Jakub Tolak kilka lat temu zdecydował się zmienić swoja ścieżkę. Opuścił, raczej bez żalu, show biznes i rozpoczął "tułacze " życie w vanie. Towarzyszą mu żona oraz córka. O tym może nieco niecodziennym, choć coraz popularniejszym sposobie na życie, opowiadają fanom na Instagramie. Ich relacje pokazują życie - proste i zachwycające, nie pozbawione jednak cieni. Wynika z nich, że życie bez sztywnego planu może być bardzo udane i... poukładane. Nawet ślub wzięli w podróży. "(...) wzięliśmy nieco spontaniczny ślub w drodze po Polsce. Przypadkowe miasto, bo tam akurat był termin, rodzina powiadomiona trzy dni przed złożeniem podpisów w urzędzie. Zamiast wesela, tudzież wystawnego przyjęcia, obiad z najbliższymi w losowej gospodzie, bo znów - tylko tam było wolne miejsce, gdyż wszędzie rezerwacje komunijne. "To nie może się udać", pomyślałby ktoś. Nic bardziej mylnego" - zapewniają.
Jakkub Tolak wybrał życie w drodze. Ne zawsze jest różowo
Ich wspólna podróż trwa już kilka lat, nie zawsze jest kolorowo. W ubiegłym roku zdarzyło się coś, co w takim życiu jest niemal najgorsze - awaria samochodu oznacza jednocześnie awarię domu. "Szczerze, na ten moment jesteśmy na etapie rozpaczy, załamki, braku celu... Ale cały czas szukamy rozwiązań. Być może podzielimy się nimi wkrótce!" - pisali pod koniec ubiegłorocznych wakacji.
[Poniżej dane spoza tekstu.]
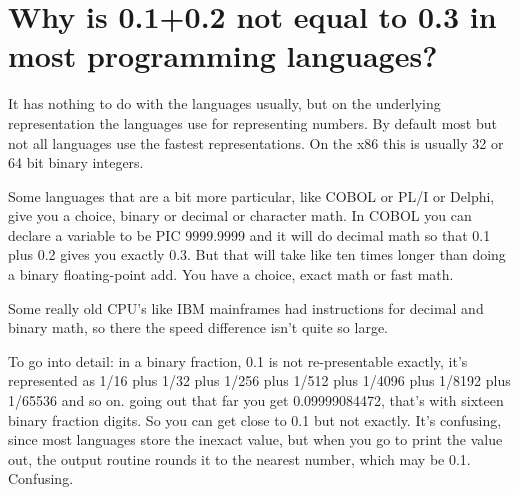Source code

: \section{Why is 0.1+0.2 not equal to 0.3 in most programming languages?}

It has nothing to do with the languages usually, but on the underlying representation the languages use for representing numbers.  By default most but not all languages use the fastest representations.  On the x86 this is usually 32 or 64 bit binary integers.

Some languages that are a bit more particular, like COBOL or PL/I or Delphi,  give you a choice,  binary or decimal or character math.  In COBOL you can declare a variable to be PIC 9999.9999  and it will do decimal math so that 0.1 plus 0.2 gives you exactly 0.3.    But that will take like ten times longer than doing a binary floating-point add.    You have a choice, exact math or fast math.

Some really old CPU's like IBM mainframes had instructions for decimal and binary math, so there the speed difference isn't quite so large.

To go into detail:  in a binary fraction, 0.1 is not re-presentable exactly, it's represented as 1/16 plus 1/32 plus 1/256 plus 1/512 plus 1/4096 plus 1/8192 plus 1/65536 and so on.  going out that far you get 0.09999084472, that's with sixteen binary fraction digits.  So you can get close to 0.1 but not exactly.      It's confusing, since most languages store the inexact value, but when you go to print the value out, the output routine rounds it to the nearest number, which may be 0.1.    Confusing.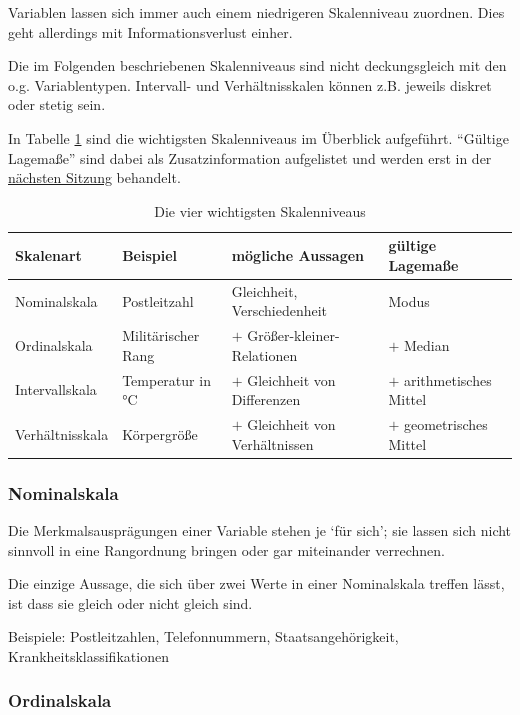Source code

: \documentclass[
  11pt,
  ngerman,
  a4paper,
]{report}
\begin{document}
Variablen lassen sich immer auch einem niedrigeren Skalenniveau zuordnen. Dies geht allerdings mit Informationsverlust einher.

Die im Folgenden beschriebenen Skalenniveaus sind nicht deckungsgleich mit den o.g. Variablentypen. Intervall- und Verhältnisskalen können z.B. jeweils diskret oder stetig sein.

In Tabelle \ref{tab:skalen} sind die wichtigsten Skalenniveaus im Überblick aufgeführt. \enquote{Gültige Lagemaße} sind dabei als Zusatzinformation aufgelistet und werden erst in der \protect\hyperlink{lagemauxdfe}{nächsten Sitzung} behandelt.

\begin{table}

\caption{\label{tab:skalen}Die vier wichtigsten Skalenniveaus}
\centering
\begin{tabular}[t]{llll}
\toprule
Skalenart & Beispiel & mögliche Aussagen & gültige Lagemaße\\
\midrule
Nominalskala & Postleitzahl & Gleichheit, Verschiedenheit & Modus\\
Ordinalskala & Militärischer Rang & $+$ Größer-kleiner-Relationen & $+$ Median\\
Intervallskala & Temperatur in °C & $+$ Gleichheit von Differenzen & $+$ arithmetisches Mittel\\
Verhältnisskala & Körpergröße & $+$ Gleichheit von Verhältnissen & $+$ geometrisches Mittel\\
\bottomrule
\end{tabular}
\end{table}

\hypertarget{nominalskala}{%
\subsubsection{Nominalskala}\label{nominalskala}}

Die Merkmalsausprägungen einer Variable stehen je \enquote*{für sich}; sie lassen sich nicht sinnvoll in eine Rangordnung bringen oder gar miteinander verrechnen.

Die einzige Aussage, die sich über zwei Werte in einer Nominalskala treffen lässt, ist dass sie gleich oder nicht gleich sind.

Beispiele: Postleitzahlen, Telefonnummern, Staatsangehörigkeit, Krankheitsklassifikationen

\hypertarget{ordinalskala}{%
\subsubsection{Ordinalskala}\label{ordinalskala}}
\end{document}
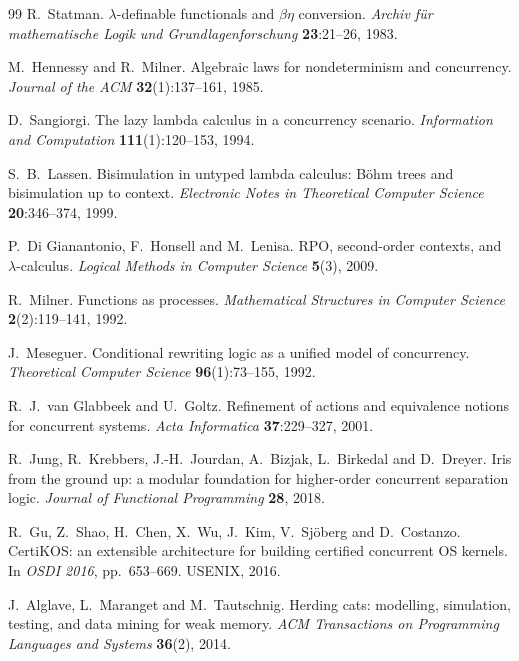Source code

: \documentclass[11pt]{article}
\theoremstyle{plain}
\theoremstyle{definition}
\theoremstyle{remark}
\begin{document}
\begin{thebibliography}{99}
 R.~Statman.
\newblock $\lambda$-definable functionals and $\beta\eta$ conversion.
\newblock \emph{Archiv f\"ur mathematische Logik und Grundlagenforschung}
\textbf{23}:21--26, 1983.

 M.~Hennessy and R.~Milner.
\newblock Algebraic laws for nondeterminism and concurrency.
\newblock \emph{Journal of the ACM} \textbf{32}(1):137--161, 1985.

 D.~Sangiorgi.
\newblock The lazy lambda calculus in a concurrency scenario.
\newblock \emph{Information and Computation} \textbf{111}(1):120--153, 1994.

 S.~B.~Lassen.
\newblock Bisimulation in untyped lambda calculus: B\"ohm trees and
bisimulation up to context.
\newblock \emph{Electronic Notes in Theoretical Computer Science}
\textbf{20}:346--374, 1999.

 P.~Di Gianantonio, F.~Honsell and M.~Lenisa.
\newblock RPO, second-order contexts, and $\lambda$-calculus.
\newblock \emph{Logical Methods in Computer Science} \textbf{5}(3), 2009.

 R.~Milner.
\newblock Functions as processes.
\newblock \emph{Mathematical Structures in Computer Science}
\textbf{2}(2):119--141, 1992.

 J.~Meseguer.
\newblock Conditional rewriting logic as a unified model of concurrency.
\newblock \emph{Theoretical Computer Science} \textbf{96}(1):73--155, 1992.

 R.~J.~van Glabbeek and U.~Goltz.
\newblock Refinement of actions and equivalence notions for concurrent systems.
\newblock \emph{Acta Informatica} \textbf{37}:229--327, 2001.

 R.~Jung, R.~Krebbers, J.-H.~Jourdan, A.~Bizjak, L.~Birkedal and
D.~Dreyer.
\newblock Iris from the ground up: a modular foundation for higher-order
concurrent separation logic.
\newblock \emph{Journal of Functional Programming} \textbf{28}, 2018.

 R.~Gu, Z.~Shao, H.~Chen, X.~Wu, J.~Kim, V.~Sj\"oberg and
D.~Costanzo.
\newblock CertiKOS: an extensible architecture for building certified
concurrent OS kernels.
\newblock In \emph{OSDI 2016}, pp.~653--669. USENIX, 2016.

 J.~Alglave, L.~Maranget and M.~Tautschnig.
\newblock Herding cats: modelling, simulation, testing, and data mining for
weak memory.
\newblock \emph{ACM Transactions on Programming Languages and Systems}
\textbf{36}(2), 2014.


\end{thebibliography}
\end{document}
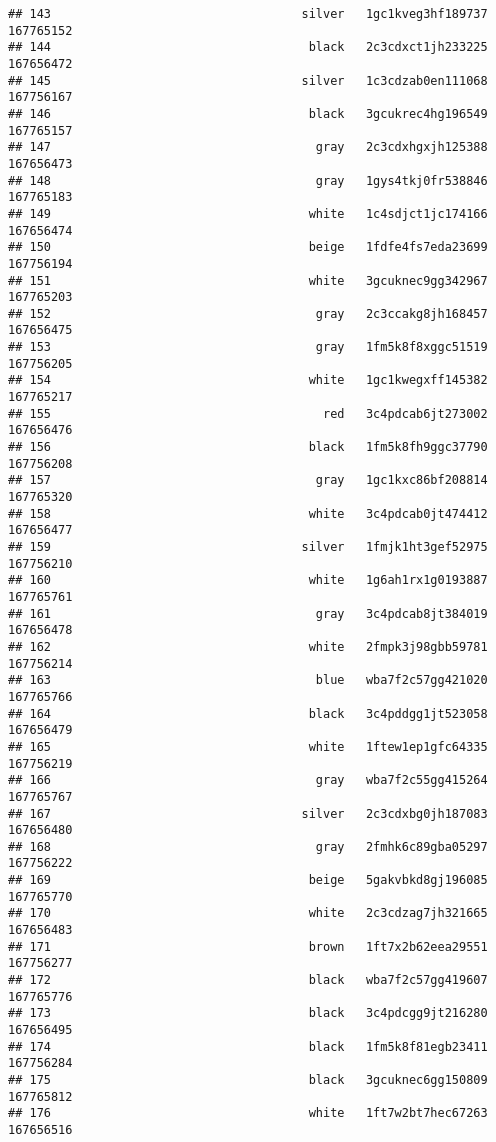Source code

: \documentclass[
]{article}
\begin{document}
\begin{verbatim}
## 143                                   silver   1gc1kveg3hf189737 167765152
## 144                                    black   2c3cdxct1jh233225 167656472
## 145                                   silver   1c3cdzab0en111068 167756167
## 146                                    black   3gcukrec4hg196549 167765157
## 147                                     gray   2c3cdxhgxjh125388 167656473
## 148                                     gray   1gys4tkj0fr538846 167765183
## 149                                    white   1c4sdjct1jc174166 167656474
## 150                                    beige   1fdfe4fs7eda23699 167756194
## 151                                    white   3gcuknec9gg342967 167765203
## 152                                     gray   2c3ccakg8jh168457 167656475
## 153                                     gray   1fm5k8f8xggc51519 167756205
## 154                                    white   1gc1kwegxff145382 167765217
## 155                                      red   3c4pdcab6jt273002 167656476
## 156                                    black   1fm5k8fh9ggc37790 167756208
## 157                                     gray   1gc1kxc86bf208814 167765320
## 158                                    white   3c4pdcab0jt474412 167656477
## 159                                   silver   1fmjk1ht3gef52975 167756210
## 160                                    white   1g6ah1rx1g0193887 167765761
## 161                                     gray   3c4pdcab8jt384019 167656478
## 162                                    white   2fmpk3j98gbb59781 167756214
## 163                                     blue   wba7f2c57gg421020 167765766
## 164                                    black   3c4pddgg1jt523058 167656479
## 165                                    white   1ftew1ep1gfc64335 167756219
## 166                                     gray   wba7f2c55gg415264 167765767
## 167                                   silver   2c3cdxbg0jh187083 167656480
## 168                                     gray   2fmhk6c89gba05297 167756222
## 169                                    beige   5gakvbkd8gj196085 167765770
## 170                                    white   2c3cdzag7jh321665 167656483
## 171                                    brown   1ft7x2b62eea29551 167756277
## 172                                    black   wba7f2c57gg419607 167765776
## 173                                    black   3c4pdcgg9jt216280 167656495
## 174                                    black   1fm5k8f81egb23411 167756284
## 175                                    black   3gcuknec6gg150809 167765812
## 176                                    white   1ft7w2bt7hec67263 167656516

\end{verbatim}
\end{document}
Wrocili do swego domu i na drogi i bezdroża, jednak ze świadomością, że czas na zmianę. Sposobu życia? Raczej nie. Tylko van wymaga wymiany. "Lata mijają, a my bezzmiennie w mobilnym domu, zachwyceni widokiem z sypialni. Nasz vanlife trwa od roku 2019. Czas zmienił i sposób konsumowania życia w drodze, i nas. Mamy wrażenie, że to jedno z ostatnich takich zdjęć, w tym vanie. W środku robi się ciasno, a i na zewnątrz kamper technicznie powoli nie daje rady."